Records from a data source
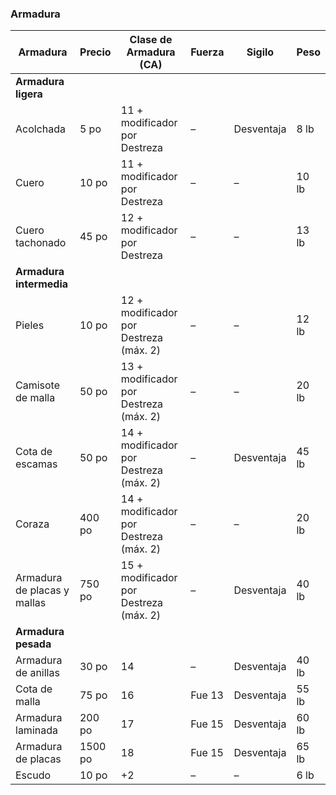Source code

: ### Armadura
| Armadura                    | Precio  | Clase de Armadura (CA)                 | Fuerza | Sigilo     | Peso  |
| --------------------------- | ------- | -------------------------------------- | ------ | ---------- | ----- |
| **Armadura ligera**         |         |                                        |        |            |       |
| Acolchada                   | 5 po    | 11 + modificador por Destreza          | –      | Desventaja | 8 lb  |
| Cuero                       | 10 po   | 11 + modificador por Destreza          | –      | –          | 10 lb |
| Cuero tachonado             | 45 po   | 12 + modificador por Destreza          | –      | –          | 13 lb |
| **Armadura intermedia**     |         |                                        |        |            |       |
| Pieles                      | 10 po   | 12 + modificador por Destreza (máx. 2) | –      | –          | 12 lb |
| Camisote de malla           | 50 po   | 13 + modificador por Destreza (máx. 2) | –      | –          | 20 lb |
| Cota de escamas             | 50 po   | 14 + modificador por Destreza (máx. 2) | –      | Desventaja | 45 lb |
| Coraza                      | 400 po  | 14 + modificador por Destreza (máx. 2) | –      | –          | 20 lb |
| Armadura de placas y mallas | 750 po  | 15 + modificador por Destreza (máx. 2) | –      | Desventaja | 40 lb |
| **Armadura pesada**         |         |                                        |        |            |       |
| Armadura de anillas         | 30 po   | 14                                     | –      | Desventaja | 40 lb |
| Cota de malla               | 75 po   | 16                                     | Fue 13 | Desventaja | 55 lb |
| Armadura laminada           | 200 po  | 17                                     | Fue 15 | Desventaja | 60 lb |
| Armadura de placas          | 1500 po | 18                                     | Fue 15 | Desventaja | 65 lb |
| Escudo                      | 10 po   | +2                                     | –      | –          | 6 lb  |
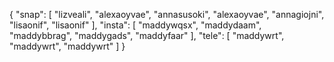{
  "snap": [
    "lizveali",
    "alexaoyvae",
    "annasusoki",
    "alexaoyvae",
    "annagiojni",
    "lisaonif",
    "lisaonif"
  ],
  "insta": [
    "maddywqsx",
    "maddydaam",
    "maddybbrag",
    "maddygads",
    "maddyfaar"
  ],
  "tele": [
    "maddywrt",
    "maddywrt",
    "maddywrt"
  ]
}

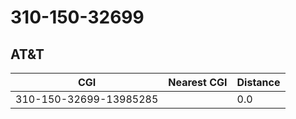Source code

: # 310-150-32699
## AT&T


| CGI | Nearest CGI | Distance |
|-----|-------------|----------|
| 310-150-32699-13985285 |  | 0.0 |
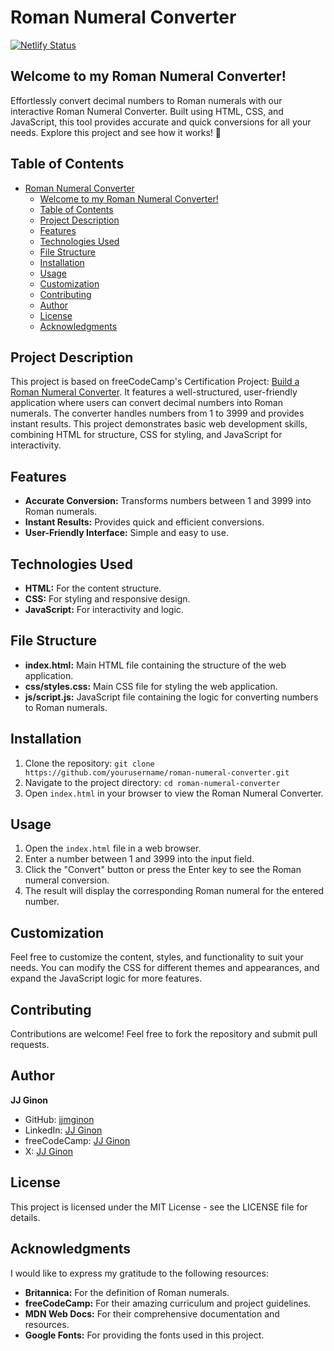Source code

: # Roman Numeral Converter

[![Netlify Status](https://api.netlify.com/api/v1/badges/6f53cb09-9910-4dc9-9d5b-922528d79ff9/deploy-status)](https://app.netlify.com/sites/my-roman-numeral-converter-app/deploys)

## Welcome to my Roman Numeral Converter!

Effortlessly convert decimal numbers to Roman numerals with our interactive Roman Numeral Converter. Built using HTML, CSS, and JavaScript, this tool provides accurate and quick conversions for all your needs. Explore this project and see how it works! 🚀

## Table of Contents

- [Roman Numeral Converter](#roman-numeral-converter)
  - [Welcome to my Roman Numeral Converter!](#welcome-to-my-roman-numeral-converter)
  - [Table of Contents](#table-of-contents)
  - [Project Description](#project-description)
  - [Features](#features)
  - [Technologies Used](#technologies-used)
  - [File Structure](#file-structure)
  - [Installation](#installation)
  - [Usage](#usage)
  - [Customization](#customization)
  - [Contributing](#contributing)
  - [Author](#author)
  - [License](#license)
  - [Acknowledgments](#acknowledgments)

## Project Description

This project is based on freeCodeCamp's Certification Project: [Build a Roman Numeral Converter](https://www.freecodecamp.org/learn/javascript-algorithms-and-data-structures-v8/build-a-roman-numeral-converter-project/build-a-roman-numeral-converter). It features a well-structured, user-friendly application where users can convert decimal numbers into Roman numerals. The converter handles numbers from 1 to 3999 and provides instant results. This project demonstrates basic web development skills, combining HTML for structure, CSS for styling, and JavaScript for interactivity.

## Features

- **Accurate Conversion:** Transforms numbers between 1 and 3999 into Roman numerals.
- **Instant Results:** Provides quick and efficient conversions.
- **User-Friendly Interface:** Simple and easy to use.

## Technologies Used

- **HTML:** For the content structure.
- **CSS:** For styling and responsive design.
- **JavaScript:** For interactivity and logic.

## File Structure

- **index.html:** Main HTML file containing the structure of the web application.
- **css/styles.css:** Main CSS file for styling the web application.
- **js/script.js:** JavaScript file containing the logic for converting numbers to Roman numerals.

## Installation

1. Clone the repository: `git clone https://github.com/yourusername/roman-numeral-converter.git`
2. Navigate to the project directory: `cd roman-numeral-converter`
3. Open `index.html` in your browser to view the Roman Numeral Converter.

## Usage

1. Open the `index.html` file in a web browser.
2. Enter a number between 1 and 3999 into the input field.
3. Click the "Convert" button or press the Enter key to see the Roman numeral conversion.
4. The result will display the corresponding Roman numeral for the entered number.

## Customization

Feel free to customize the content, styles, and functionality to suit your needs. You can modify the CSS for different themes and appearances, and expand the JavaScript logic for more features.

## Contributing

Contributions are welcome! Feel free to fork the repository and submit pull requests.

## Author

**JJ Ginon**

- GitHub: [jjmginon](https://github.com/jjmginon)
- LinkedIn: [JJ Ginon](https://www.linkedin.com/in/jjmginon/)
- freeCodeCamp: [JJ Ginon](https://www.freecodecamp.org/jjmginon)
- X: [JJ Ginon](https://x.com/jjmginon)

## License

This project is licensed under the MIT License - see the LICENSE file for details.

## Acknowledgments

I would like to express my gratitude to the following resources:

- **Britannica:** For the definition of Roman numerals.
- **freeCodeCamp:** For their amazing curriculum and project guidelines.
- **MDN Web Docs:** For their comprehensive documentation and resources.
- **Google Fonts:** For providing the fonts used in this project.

What is needed
Exclude the images and reproduce the remaining data exactly.

Solution
Source code

: ### Armadura
| Armadura                    | Precio  | Clase de Armadura (CA)                 | Fuerza | Sigilo     | Peso  |
| --------------------------- | ------- | -------------------------------------- | ------ | ---------- | ----- |
| **Armadura ligera**         |         |                                        |        |            |       |
| Acolchada                   | 5 po    | 11 + modificador por Destreza          | –      | Desventaja | 8 lb  |
| Cuero                       | 10 po   | 11 + modificador por Destreza          | –      | –          | 10 lb |
| Cuero tachonado             | 45 po   | 12 + modificador por Destreza          | –      | –          | 13 lb |
| **Armadura intermedia**     |         |                                        |        |            |       |
| Pieles                      | 10 po   | 12 + modificador por Destreza (máx. 2) | –      | –          | 12 lb |
| Camisote de malla           | 50 po   | 13 + modificador por Destreza (máx. 2) | –      | –          | 20 lb |
| Cota de escamas             | 50 po   | 14 + modificador por Destreza (máx. 2) | –      | Desventaja | 45 lb |
| Coraza                      | 400 po  | 14 + modificador por Destreza (máx. 2) | –      | –          | 20 lb |
| Armadura de placas y mallas | 750 po  | 15 + modificador por Destreza (máx. 2) | –      | Desventaja | 40 lb |
| **Armadura pesada**         |         |                                        |        |            |       |
| Armadura de anillas         | 30 po   | 14                                     | –      | Desventaja | 40 lb |
| Cota de malla               | 75 po   | 16                                     | Fue 13 | Desventaja | 55 lb |
| Armadura laminada           | 200 po  | 17                                     | Fue 15 | Desventaja | 60 lb |
| Armadura de placas          | 1500 po | 18                                     | Fue 15 | Desventaja | 65 lb |
| Escudo                      | 10 po   | +2                                     | –      | –          | 6 lb  |
{
  "snap": [
    "lizveali",
    "alexaoyvae",
    "annasusoki",
    "alexaoyvae",
    "annagiojni",
    "lisaonif",
    "lisaonif"
  ],
  "insta": [
    "maddywqsx",
    "maddydaam",
    "maddybbrag",
    "maddygads",
    "maddyfaar"
  ],
  "tele": [
    "maddywrt",
    "maddywrt",
    "maddywrt"
  ]
}

Source code

: # 310-150-32699
## AT&T


| CGI | Nearest CGI | Distance |
|-----|-------------|----------|
| 310-150-32699-13985285 |  | 0.0 |
Source code

: # Roman Numeral Converter

[![Netlify Status](https://api.netlify.com/api/v1/badges/6f53cb09-9910-4dc9-9d5b-922528d79ff9/deploy-status)](https://app.netlify.com/sites/my-roman-numeral-converter-app/deploys)

## Welcome to my Roman Numeral Converter!

Effortlessly convert decimal numbers to Roman numerals with our interactive Roman Numeral Converter. Built using HTML, CSS, and JavaScript, this tool provides accurate and quick conversions for all your needs. Explore this project and see how it works! 🚀

## Table of Contents

- [Roman Numeral Converter](#roman-numeral-converter)
  - [Welcome to my Roman Numeral Converter!](#welcome-to-my-roman-numeral-converter)
  - [Table of Contents](#table-of-contents)
  - [Project Description](#project-description)
  - [Features](#features)
  - [Technologies Used](#technologies-used)
  - [File Structure](#file-structure)
  - [Installation](#installation)
  - [Usage](#usage)
  - [Customization](#customization)
  - [Contributing](#contributing)
  - [Author](#author)
  - [License](#license)
  - [Acknowledgments](#acknowledgments)

## Project Description

This project is based on freeCodeCamp's Certification Project: [Build a Roman Numeral Converter](https://www.freecodecamp.org/learn/javascript-algorithms-and-data-structures-v8/build-a-roman-numeral-converter-project/build-a-roman-numeral-converter). It features a well-structured, user-friendly application where users can convert decimal numbers into Roman numerals. The converter handles numbers from 1 to 3999 and provides instant results. This project demonstrates basic web development skills, combining HTML for structure, CSS for styling, and JavaScript for interactivity.

## Features

- **Accurate Conversion:** Transforms numbers between 1 and 3999 into Roman numerals.
- **Instant Results:** Provides quick and efficient conversions.
- **User-Friendly Interface:** Simple and easy to use.

## Technologies Used

- **HTML:** For the content structure.
- **CSS:** For styling and responsive design.
- **JavaScript:** For interactivity and logic.

## File Structure

- **index.html:** Main HTML file containing the structure of the web application.
- **css/styles.css:** Main CSS file for styling the web application.
- **js/script.js:** JavaScript file containing the logic for converting numbers to Roman numerals.

## Installation

1. Clone the repository: `git clone https://github.com/yourusername/roman-numeral-converter.git`
2. Navigate to the project directory: `cd roman-numeral-converter`
3. Open `index.html` in your browser to view the Roman Numeral Converter.

## Usage

1. Open the `index.html` file in a web browser.
2. Enter a number between 1 and 3999 into the input field.
3. Click the "Convert" button or press the Enter key to see the Roman numeral conversion.
4. The result will display the corresponding Roman numeral for the entered number.

## Customization

Feel free to customize the content, styles, and functionality to suit your needs. You can modify the CSS for different themes and appearances, and expand the JavaScript logic for more features.

## Contributing

Contributions are welcome! Feel free to fork the repository and submit pull requests.

## Author

**JJ Ginon**

- GitHub: [jjmginon](https://github.com/jjmginon)
- LinkedIn: [JJ Ginon](https://www.linkedin.com/in/jjmginon/)
- freeCodeCamp: [JJ Ginon](https://www.freecodecamp.org/jjmginon)
- X: [JJ Ginon](https://x.com/jjmginon)

## License

This project is licensed under the MIT License - see the LICENSE file for details.

## Acknowledgments

I would like to express my gratitude to the following resources:

- **Britannica:** For the definition of Roman numerals.
- **freeCodeCamp:** For their amazing curriculum and project guidelines.
- **MDN Web Docs:** For their comprehensive documentation and resources.
- **Google Fonts:** For providing the fonts used in this project.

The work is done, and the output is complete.